1) In response to the issue of excessively high communication energy consumption in LTE base station clusters with high data transmission demands and large-scale Internet of Things access scenarios, a two-layer cellular base station network containing macro base stations and micro base stations is considered. Under the premise of ensuring the quality of user services, multi-energy power supply scenarios such as wind power, photovoltaic power generation, and grid power supply are taken into account, with the goal of minimizing the energy cost of base stations. Establish a physical model of energy consumption constraints based on the strategy of multi-energy supply and user-base association, and deduce the mathematical model.

2) Analyze the characteristics of the mathematical model and prove that the model is a convex optimization problem. Conduct the minimum value analysis of the energy minimization mathematical model based on convexity analysis and Weier-strass theorem, and prove the optimality, uniqueness and convergence analysis. Also, analyze the physical condition variables of the multi-energy power supply model when seeking the minimum value based on the mathematical model.
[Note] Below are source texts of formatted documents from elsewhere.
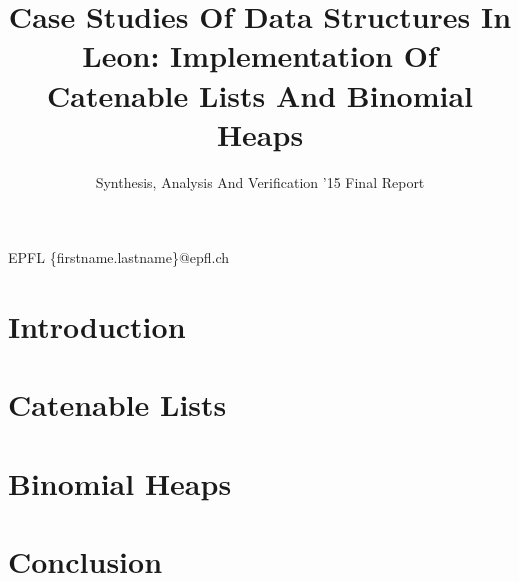 \documentclass[nocopyrightspace,11pt,authoryear,preprint]{sigplanconf}
\begin{document}


\title{Case Studies Of Data Structures In Leon: Implementation Of Catenable Lists And Binomial Heaps}
\subtitle{Synthesis, Analysis And Verification '15 Final Report}

           {EPFL}
           {\{firstname.lastname\}@epfl.ch}

\maketitle

\section{Introduction}


\section{Catenable Lists}


\section{Binomial Heaps}


\section{Conclusion}




\end{document}

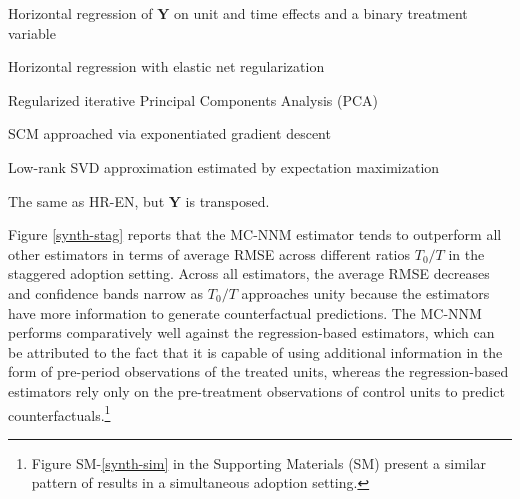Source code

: \documentclass[12pt]{article}
\begin{document}
\begin{description}
	{\setlength\itemindent{1mm}
		\item[DID] Horizontal regression of $\mathbf{Y}$ on unit and time effects and a binary treatment variable \citep{athey2017matrix}
		\item[HR-EN] Horizontal regression with elastic net regularization \citep{athey2017matrix} 
		\item[PCA] Regularized iterative Principal Components Analysis (PCA) \citep{ilin2010practical,josse2012handling}
		\item[SC-ADH] SCM approached via exponentiated gradient descent \citep{abadie2010synthetic}
		\item[SVD] Low-rank SVD approximation estimated by expectation maximization \citep{troyanskaya2001missing}
		\item[VT-EN] The same as HR-EN, but $\mathbf{Y}$ is transposed.
	}
\end{description}
%
Figure \ref{synth-stag} reports that the MC-NNM estimator tends to outperform all other estimators in terms of average RMSE across different ratios $T_0/T$ in the staggered adoption setting. Across all estimators, the average RMSE decreases and confidence bands narrow as $T_0/T$ approaches unity because the estimators have more information to generate counterfactual predictions. The MC-NNM performs comparatively well against the regression-based estimators, which can be attributed to the fact that it is capable of using additional information in the form of pre-period observations of the treated units, whereas the regression-based estimators rely only on the pre-treatment observations of control units to predict counterfactuals.\footnote{Figure SM-\ref{synth-sim} in the Supporting Materials (SM) present a similar pattern of results in a simultaneous adoption setting.}
\end{document}
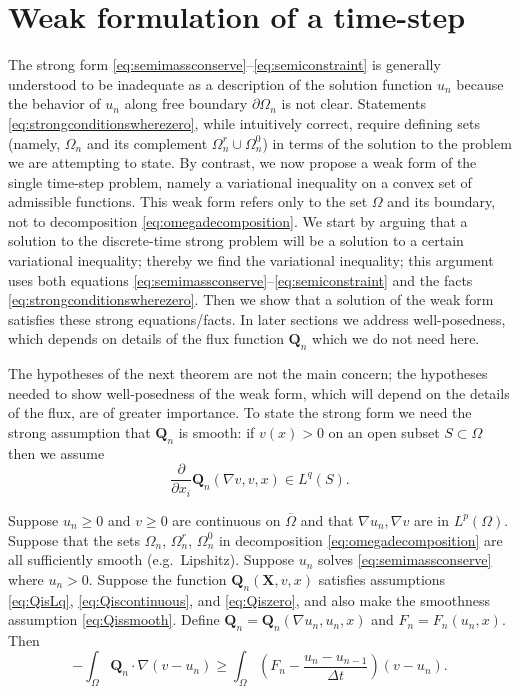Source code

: \documentclass[final,leqno,onefignum,onetabnum]{siamltex1213bueler}
\newcommand\bQ{\mathbf{Q}}
\newcommand\bX{\mathbf{X}}
\renewcommand{\grad}{\nabla}
\begin{document}
\section{Weak formulation of a time-step}  \label{sec:weakform}

The strong form \eqref{eq:semimassconserve}--\eqref{eq:semiconstraint} is generally understood to be inadequate as a description of the solution function $u_n$ because the behavior of $u_n$ along free boundary $\partial\Omega_n$ is not clear.  Statements \eqref{eq:strongconditionswherezero}, while intuitively correct, require defining sets (namely, $\Omega_n$ and its complement $\Omega_n^r \cup \Omega_n^0$) in terms of the solution to the problem we are attempting to state.  By contrast, we now propose a weak form of the single time-step problem, namely a variational inequality \cite{Friedman,KinderlehrerStampacchia} on a convex set of admissible functions.  This weak form refers only to the set $\Omega$ and its boundary, not to decomposition \eqref{eq:omegadecomposition}.  We start by arguing that a solution to the discrete-time strong problem will be a solution to a certain variational inequality; thereby we find the variational inequality; this argument uses both equations  \eqref{eq:semimassconserve}--\eqref{eq:semiconstraint} and the facts \eqref{eq:strongconditionswherezero}.  Then we show that a solution of the weak form satisfies these strong equations/facts.  In later sections we address well-posedness, which depends on details of the flux function $\bQ_n$ which we do not need here.

The hypotheses of the next theorem are not the main concern; the hypotheses needed to show well-posedness of the weak form, which will depend on the details of the flux, are of greater importance.  To state the strong form we need the strong assumption that $\bQ_n$ is smooth: if $v(x)>0$ on an open subset $S\subset \Omega$ then we assume
\begin{equation}
\frac{\partial}{\partial x_i} \bQ_n(\grad v,v,x) \in L^q(S). \label{eq:Qissmooth}
\end{equation}

\medskip
\begin{theorem} \label{thm:strongimpliesweak} Suppose $u_n\ge 0$ and $v\ge 0$ are continuous on $\overline{\Omega}$ and that $\grad u_n,\grad v$ are in $L^p(\Omega)$.  Suppose that the sets $\Omega_n$, $\Omega_n^r$, $\Omega_n^0$ in decomposition \eqref{eq:omegadecomposition} are all sufficiently smooth (e.g.~Lipshitz).  Suppose $u_n$ solves \eqref{eq:semimassconserve} where $u_n>0$.  Suppose the function $\bQ_n(\bX,v,x)$ satisfies assumptions \eqref{eq:QisLq}, \eqref{eq:Qiscontinuous}, and \eqref{eq:Qiszero}, and also make the smoothness assumption \eqref{eq:Qissmooth}.  Define $\bQ_n=\bQ_n(\grad u_n,u_n,x)$ and $F_n = F_n(u_n,x)$.  Then
\begin{equation}
-\int_{\Omega} \bQ_n \cdot \grad(v-u_n) \ge \int_{\Omega} \left(F_n - \frac{u_n - u_{n-1}}{\Delta t}\right) (v-u_n). \label{eq:morallytheVI}
\end{equation}
\end{theorem}
\end{document}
3) Simulation analysis of the built multi-energy supply base station group model of wind, solar and storage. To be practical, based on the Beijing summer time-of-use electricity price scheme, the model built will be compared with the power supply cost of conventional base stations to analyze and verify the economic feasibility of the proposed scheme; The optimization strategy of the key impact factor of base station cost was compared and simulated with other base station consumption reduction methods to verify that the proposed method can ensure that the base station achieves better economic rationality, that is, the minimum energy cost, under the reasonable allocation of user bandwidth.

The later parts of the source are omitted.